De novo phosphatidylcholine (PC) biosynthesis via the Kennedy pathway involves highly endergonic biochemical reactions that must be fine-tuned with energy homeostasis. Previous studies have shown that CTP:phosphocholine cytidylyltransferase (CCT) is an important regulatory enzyme in this pathway and that its activity can be controlled at both transcriptional and posttranslational levels. Here we identified an important additional mechanism regulating plant CCT1 activity. Comparative analysis revealed that Arabidopsis CCT1 (AtCCT1) contains catalytic and membrane-binding domains that are homologous to those of rat CCT1. In contrast, the C-terminal phosphorylation domain important for stringent regulation of rat CCT1 was apparently missing in AtCCT1. Instead, we found that AtCCT1 contains a putative consensus site (Ser-187) for modification by sucrose nonfermenting 1-related protein kinase 1 (SnRK1 or KIN10/SnRK1.1), involved in energy homeostasis.
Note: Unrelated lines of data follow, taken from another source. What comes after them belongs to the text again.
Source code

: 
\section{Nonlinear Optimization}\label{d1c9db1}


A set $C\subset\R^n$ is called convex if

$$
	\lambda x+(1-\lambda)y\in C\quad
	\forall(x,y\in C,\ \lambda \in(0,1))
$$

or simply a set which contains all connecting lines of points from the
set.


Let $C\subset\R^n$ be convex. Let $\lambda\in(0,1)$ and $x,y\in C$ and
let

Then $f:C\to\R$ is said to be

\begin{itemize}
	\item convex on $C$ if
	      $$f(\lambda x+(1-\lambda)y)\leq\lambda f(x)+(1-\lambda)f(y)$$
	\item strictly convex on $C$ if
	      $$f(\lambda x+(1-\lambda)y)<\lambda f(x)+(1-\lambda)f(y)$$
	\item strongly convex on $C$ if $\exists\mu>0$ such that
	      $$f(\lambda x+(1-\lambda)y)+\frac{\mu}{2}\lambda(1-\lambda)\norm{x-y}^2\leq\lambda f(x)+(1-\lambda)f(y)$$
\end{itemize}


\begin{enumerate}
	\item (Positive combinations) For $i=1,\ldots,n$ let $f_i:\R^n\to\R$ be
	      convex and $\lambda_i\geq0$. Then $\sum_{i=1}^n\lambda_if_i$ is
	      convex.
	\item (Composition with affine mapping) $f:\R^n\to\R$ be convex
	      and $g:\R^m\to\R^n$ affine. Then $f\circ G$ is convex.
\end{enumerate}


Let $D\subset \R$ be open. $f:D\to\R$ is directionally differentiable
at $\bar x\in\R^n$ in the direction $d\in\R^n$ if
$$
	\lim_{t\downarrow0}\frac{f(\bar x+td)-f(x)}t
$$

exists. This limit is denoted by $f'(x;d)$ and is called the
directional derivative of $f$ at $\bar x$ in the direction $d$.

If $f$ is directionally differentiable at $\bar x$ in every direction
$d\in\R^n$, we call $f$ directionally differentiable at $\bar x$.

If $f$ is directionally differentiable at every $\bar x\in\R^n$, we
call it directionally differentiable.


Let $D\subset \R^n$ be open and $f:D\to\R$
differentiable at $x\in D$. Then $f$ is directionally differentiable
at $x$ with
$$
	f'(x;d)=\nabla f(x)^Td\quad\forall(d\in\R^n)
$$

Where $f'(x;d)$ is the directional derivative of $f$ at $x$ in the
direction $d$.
Phos-tag SDS-PAGE coupled with MS analysis disclosed that SnRK1 indeed phosphorylates AtCCT1 at Ser-187, and we found that AtCCT1 phosphorylation substantially reduces its activity by as much as 70%. An S187A variant exhibited decreased activity, indicating the importance of Ser-187 in catalysis, and this variant was less susceptible to SnRK1-mediated inhibition. Protein truncation and liposome binding studies indicated that SnRK1-mediated AtCCT1 phosphorylation directly affects the catalytic domain rather than interfering with phosphatidate-mediated AtCCT1 activation. Overexpression of the AtCCT1 catalytic domain in Nicotiana benthamiana leaves increased PC content, and SnRK1 co-expression reduced this effect. Taken together, our results suggest that SnRK1 mediates the phosphorylation and concomitant inhibition of AtCCT1, revealing an additional mode of regulation for this key enzyme in plant PC biosynthesis.

Highlights

  • De novo phosphatidylcholine (PC) biosynthesis via the Kennedy pathway involves highly endergonic biochemical reactions that must be fine-tuned with energy homeostasis

  • To probe whether Arabidopsis CCT1 has the same property, the cDNAs encoding AtCCT1, AtCCT1 catalytic domain (AtCCT11–197, hereafter referred to as AtCCT1-CD), and AtCCT11–221 were recombinantly expressed in Escherichia coli and partially purified through Ni-NTA (Fig. S2)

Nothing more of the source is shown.